Materia
Storia
Data
Prof. Marco Rossi
Lo sbarco in Normandia fu l’operazione militare con cui gli Alleati, il 6 giugno 1944, aprirono il fronte occidentale in Europa, avviando la liberazione dalla Germania nazista. È ricordato come il “D‑Day” ed è stato il più grande attacco anfibio della storia.
Contesto e obiettivi
La Normandia fu scelta per sorprendere i tedeschi, che si aspettavano uno sbarco nella zona di Calais, più vicina all’Inghilterra.

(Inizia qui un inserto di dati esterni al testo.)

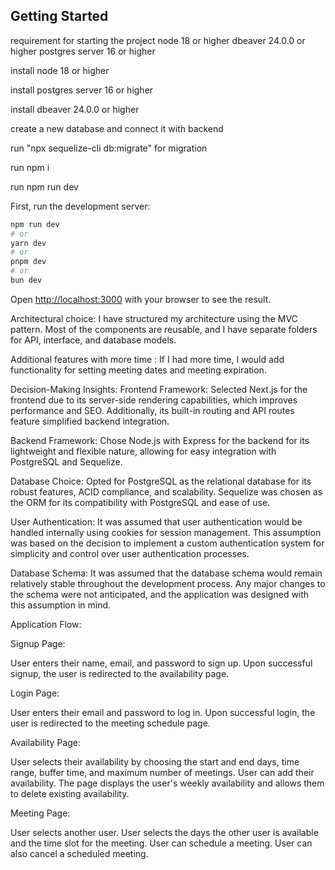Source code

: ## Getting Started

requirement for starting the project
node 18 or higher
dbeaver 24.0.0 or higher
postgres server 16 or higher

install node 18 or higher 

install postgres server 16 or higher 

install dbeaver 24.0.0 or higher

create a new database and connect it with backend

run "npx sequelize-cli db:migrate" for migration

run npm i 

run npm run dev

First, run the development server:

```bash
npm run dev
# or
yarn dev
# or
pnpm dev
# or
bun dev
```

Open [http://localhost:3000](http://localhost:3000) with your browser to see the result.



Architectural choice:
I have structured my architecture using the MVC pattern. Most of the components are reusable, and I have separate folders for API, interface, and database models.

Additional features with more time :
If I had more time, I would add functionality for setting meeting dates and meeting expiration.

Decision-Making Insights:
Frontend Framework: Selected Next.js for the frontend due to its server-side rendering capabilities, which improves performance and SEO. Additionally, its built-in routing and API routes feature simplified backend integration.

Backend Framework: Chose Node.js with Express for the backend for its lightweight and flexible nature, allowing for easy integration with PostgreSQL and Sequelize.

Database Choice: Opted for PostgreSQL as the relational database for its robust features, ACID compliance, and scalability. Sequelize was chosen as the ORM for its compatibility with PostgreSQL and ease of use.

User Authentication: It was assumed that user authentication would be handled internally using cookies for session management. This assumption was based on the decision to implement a custom authentication system for simplicity and control over user authentication processes.

Database Schema: It was assumed that the database schema would remain relatively stable throughout the development process. Any major changes to the schema were not anticipated, and the application was designed with this assumption in mind.


Application Flow:



Signup Page:

User enters their name, email, and password to sign up.
Upon successful signup, the user is redirected to the availability page.

Login Page:

User enters their email and password to log in.
Upon successful login, the user is redirected to the meeting schedule page.


Availability Page:

User selects their availability by choosing the start and end days, time range, buffer time, and maximum number of meetings.
User can add their availability.
The page displays the user's weekly availability and allows them to delete existing availability.


Meeting Page: 

User selects another user.
User selects the days the other user is available and the time slot for the meeting.
User can schedule a meeting.
User can also cancel a scheduled meeting.






























<!-- This is a [Next.js](https://nextjs.org/) project bootstrapped with [`create-next-app`](https://github.com/vercel/next.js/tree/canary/packages/create-next-app).

## Getting Started

First, run the development server:

```bash
npm run dev
# or
yarn dev
# or
pnpm dev
# or
bun dev
```

Open [http://localhost:3000](http://localhost:3000) with your browser to see the result.

You can start editing the page by modifying `app/page.tsx`. The page auto-updates as you edit the file.

This project uses [`next/font`](https://nextjs.org/docs/basic-features/font-optimization) to automatically optimize and load Inter, a custom Google Font.

## Learn More

To learn more about Next.js, take a look at the following resources:

- [Next.js Documentation](https://nextjs.org/docs) - learn about Next.js features and API.
- [Learn Next.js](https://nextjs.org/learn) - an interactive Next.js tutorial.

You can check out [the Next.js GitHub repository](https://github.com/vercel/next.js/) - your feedback and contributions are welcome!

## Deploy on Vercel

The easiest way to deploy your Next.js app is to use the [Vercel Platform](https://vercel.com/new?utm_medium=default-template&filter=next.js&utm_source=create-next-app&utm_campaign=create-next-app-readme) from the creators of Next.js.

Check out our [Next.js deployment documentation](https://nextjs.org/docs/deployment) for more details. -->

Obiettivo strategico: sbarcare in Francia, creare una testa di ponte, avanzare verso Parigi e poi in Germania, alleggerendo la pressione sul fronte orientale dove combatteva l’URSS.
L’intera invasione della Francia occupata si chiamava operazione Overlord; la fase navale e di sbarco sulle spiagge era l’operazione Neptune.
A guidare il comando alleato fu il generale statunitense Dwight D. Eisenhower, con forze principalmente americane, britanniche e canadesi.
Lo sbarco iniziò nelle prime ore del 6 giugno con aviolanci di circa 20.000 paracadutisti e truppe aviotrasportate nell’entroterra, per conquistare ponti e incroci strategici.
All’alba sbarcarono sulle cinque spiagge codificate Utah, Omaha, Gold, Juno e Sword, dopo un massiccio bombardamento aeronavale sulle difese costiere tedesche.
Nel solo giorno del 6 giugno, circa 156.000 soldati alleati raggiunsero le coste francesi, supportati da migliaia di navi e aerei.
Gli Alleati persero circa 10.000 uomini tra morti, feriti e dispersi (oltre 4.000 morti), mentre le perdite tedesche sono stimate tra 4.000 e 9.000 uomini.
Dopo settimane di combattimenti in Normandia, gli Alleati riuscirono a sfondare il fronte, liberare Parigi nell’agosto 1944 e avanzare verso il Reno.
Lo sbarco in Normandia è considerato l’inizio della fine per il Terzo Reich e un passaggio decisivo per la liberazione dell’Europa occidentale.